Stored data:
§ §
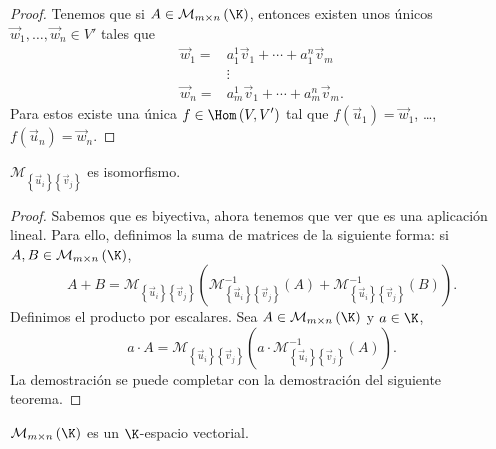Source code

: \begin{proof}
Tenemos que si $\displaystyle A \in \mathcal{M}_{m\times n}\left(\K\right) $, entonces existen unos únicos $\displaystyle \vec{w}_{1}, \ldots, \vec{w}_{n}\in V' $ tales que 
\[
\begin{split}
	\vec{w}_{1} = & a^{1}_{1}\vec{v}_{1} + \cdots + a^{n}_{1}\vec{v}_{m} \\
		      & \vdots \\
	\vec{w}_{n}= & a^{1}_{m}\vec{v}_{1} + \cdots + a^{n}_{m}\vec{v}_{m} .
\end{split}
\]
Para estos existe una única $\displaystyle f \in \Hom\left(V, V'\right) $ tal que $\displaystyle f\left(\vec{u}_{1}\right) = \vec{w}_{1} $, \ldots, $\displaystyle f\left(\vec{u}_{n}\right) = \vec{w}_{n} $.
\end{proof}

\begin{ftheorem}[]
	\normalfont $\displaystyle \mathcal{M}_{ \left\{ \vec{u}_{i}\right\} \left\{ \vec{v}_{j}\right\} } $ es isomorfismo.
\end{ftheorem}

\begin{proof}
Sabemos que es biyectiva, ahora tenemos que ver que es una aplicación lineal. Para ello, definimos la suma de matrices de la siguiente forma: si $\displaystyle A, B \in \mathcal{M}_{m \times n}\left(\K\right) $,
\[ A + B = \mathcal{M}_{ \left\{ \vec{u}_{i}\right\} \left\{ \vec{v}_{j}\right\} }\left(\mathcal{M}^{-1}_{ \left\{ \vec{u}_{i}\right\} \left\{ \vec{v}_{j}\right\}}\left(A\right) + \mathcal{M}^{-1}_{ \left\{ \vec{u}_{i}\right\} \left\{ \vec{v}_{j}\right\}}\left(B\right)\right).\]
Definimos el producto por escalares. Sea $\displaystyle A \in \mathcal{M}_{m \times n}\left(\K\right) $ y $\displaystyle a \in \K $, 
\[a \cdot A = \mathcal{M}_{ \left\{ \vec{u}_{i}\right\} \left\{ \vec{v}_{j}\right\} }\left(a \cdot \mathcal{M}^{-1}_{ \left\{ \vec{u}_{i}\right\} \left\{ \vec{v}_{j}\right\} }\left(A\right)\right) .\]
La demostración se puede completar con la demostración del siguiente teorema.
\end{proof}
\begin{ftheorem}[]
\normalfont $\displaystyle \mathcal{M}_{m \times n}\left(\K\right) $ es un $\displaystyle \K $-espacio vectorial.
\end{ftheorem}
§ §
» **Your instructions**
Your answer must be a verbatim copy of the entries above, with no images included.

» **Your response**
Source code

: \begin{proof}
Tenemos que si $\displaystyle A \in \mathcal{M}_{m\times n}\left(\K\right) $, entonces existen unos únicos $\displaystyle \vec{w}_{1}, \ldots, \vec{w}_{n}\in V' $ tales que 
\[
\begin{split}
	\vec{w}_{1} = & a^{1}_{1}\vec{v}_{1} + \cdots + a^{n}_{1}\vec{v}_{m} \\
		      & \vdots \\
	\vec{w}_{n}= & a^{1}_{m}\vec{v}_{1} + \cdots + a^{n}_{m}\vec{v}_{m} .
\end{split}
\]
Para estos existe una única $\displaystyle f \in \Hom\left(V, V'\right) $ tal que $\displaystyle f\left(\vec{u}_{1}\right) = \vec{w}_{1} $, \ldots, $\displaystyle f\left(\vec{u}_{n}\right) = \vec{w}_{n} $.
\end{proof}

\begin{ftheorem}[]
	\normalfont $\displaystyle \mathcal{M}_{ \left\{ \vec{u}_{i}\right\} \left\{ \vec{v}_{j}\right\} } $ es isomorfismo.
\end{ftheorem}

\begin{proof}
Sabemos que es biyectiva, ahora tenemos que ver que es una aplicación lineal. Para ello, definimos la suma de matrices de la siguiente forma: si $\displaystyle A, B \in \mathcal{M}_{m \times n}\left(\K\right) $,
\[ A + B = \mathcal{M}_{ \left\{ \vec{u}_{i}\right\} \left\{ \vec{v}_{j}\right\} }\left(\mathcal{M}^{-1}_{ \left\{ \vec{u}_{i}\right\} \left\{ \vec{v}_{j}\right\}}\left(A\right) + \mathcal{M}^{-1}_{ \left\{ \vec{u}_{i}\right\} \left\{ \vec{v}_{j}\right\}}\left(B\right)\right).\]
Definimos el producto por escalares. Sea $\displaystyle A \in \mathcal{M}_{m \times n}\left(\K\right) $ y $\displaystyle a \in \K $, 
\[a \cdot A = \mathcal{M}_{ \left\{ \vec{u}_{i}\right\} \left\{ \vec{v}_{j}\right\} }\left(a \cdot \mathcal{M}^{-1}_{ \left\{ \vec{u}_{i}\right\} \left\{ \vec{v}_{j}\right\} }\left(A\right)\right) .\]
La demostración se puede completar con la demostración del siguiente teorema.
\end{proof}
\begin{ftheorem}[]
\normalfont $\displaystyle \mathcal{M}_{m \times n}\left(\K\right) $ es un $\displaystyle \K $-espacio vectorial.
\end{ftheorem}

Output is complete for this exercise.